If it’s a minor splinter or crack, you may be able to fix it. For splinters, just sand the wood in one direction, and then go over it again in the opposite direction. Finish it off with a coating of oil. If the crack is bad, it’s better to get it replaced.
Care of Batteries
How you handle the batteries of cordless tools can certainly have an impact on their lifespan. The first thing to remember is to always keep the batteries charged.
Older batteries used to last longer if you let them run all the way down first, but newer technology makes that practice obsolete.
After the battery is charged, take it off the charger, and try not to let it sit too long before using it again. Batteries last longer when they have regular use.
Never run the battery down all the way.

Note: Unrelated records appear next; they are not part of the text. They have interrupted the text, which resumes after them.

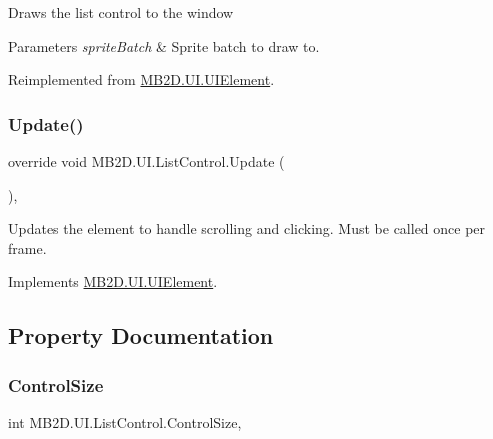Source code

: Draws the list control to the window 


\begin{DoxyParams}{Parameters}
{\em sprite\+Batch} & Sprite batch to draw to.\\
\hline
\end{DoxyParams}


Reimplemented from \hyperlink{class_m_b2_d_1_1_u_i_1_1_u_i_element_afec98e6e38cb0dbc17a5db6d6a3d5ba5}{M\+B2\+D.\+U\+I.\+U\+I\+Element}.

\hypertarget{class_m_b2_d_1_1_u_i_1_1_list_control_a48587bc052ca0d3d28bd968369024e14}{}\label{class_m_b2_d_1_1_u_i_1_1_list_control_a48587bc052ca0d3d28bd968369024e14} 
\subsubsection{\texorpdfstring{Update()}{Update()}}
{\footnotesize\ttfamily override void M\+B2\+D.\+U\+I.\+List\+Control.\+Update (\begin{DoxyParamCaption}{ }\end{DoxyParamCaption})\hspace{0.3cm}{\ttfamily [inline]}, {\ttfamily [virtual]}}



Updates the element to handle scrolling and clicking. Must be called once per frame. 



Implements \hyperlink{class_m_b2_d_1_1_u_i_1_1_u_i_element_aa97bcbe44f3fac8a13e2febca23b2d4d}{M\+B2\+D.\+U\+I.\+U\+I\+Element}.



\subsection{Property Documentation}
\hypertarget{class_m_b2_d_1_1_u_i_1_1_list_control_aafbb7c455f4ba9832be33a603287ed08}{}\label{class_m_b2_d_1_1_u_i_1_1_list_control_aafbb7c455f4ba9832be33a603287ed08} 
\subsubsection{\texorpdfstring{Control\+Size}{ControlSize}}
{\footnotesize\ttfamily int M\+B2\+D.\+U\+I.\+List\+Control.\+Control\+Size\hspace{0.3cm}{\ttfamily [get]}, {\ttfamily [set]}}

Today’s cordless batteries perform best and last longer if you don’t run them below 50% of their charge.
One more thing to be aware of is how hot the battery is getting. It’s important that it doesn’t overheat. If you’re working and you feel it getting hot, stop for a while and give it some time to cool down before starting up again.
Speaking of heat, don’t leave your batteries in your vehicle if it’s particularly hot or cold outside. Subzero temperatures and heat above 140 degrees Fahrenheit can reduce battery life dramatically.
Keep in mind a battery sitting in the sun can also get very hot, so keep them in a shaded area if you’re working outside.
Lastly, make sure to keep the battery dry as moisture can make them have a much shorter life.
Storing Your Power Tools
How you store your tools is just as important as keeping them clean. Make sure you keep them in a place where there isn’t dirt collecting so you can keep them clean. It’s best to store them above ground level to avoid dust accumulation.
Storing them in a cool dry place is also important, as moisture can be a killer in this instance. Dampness causes tools to rust, which means you’ll have to replace them much more often.
Moisture can also cause a short circuit, meaning the tools will no longer be usable.
While keeping them cool rather than hot is important, never keep them in a place that gets below freezing. If you live in a colder climate, make sure you store them in a heated garage or shed or inside the house or basement.
Following these few simple tips will save you a lot of hassle and money in the long run. High-quality tools are an investment, and ones you want to protect.
With a little care, your tools will last a long time. By keeping them dry, maintained and clean, your hand tools, gardening tools, and power tools will last for years to come.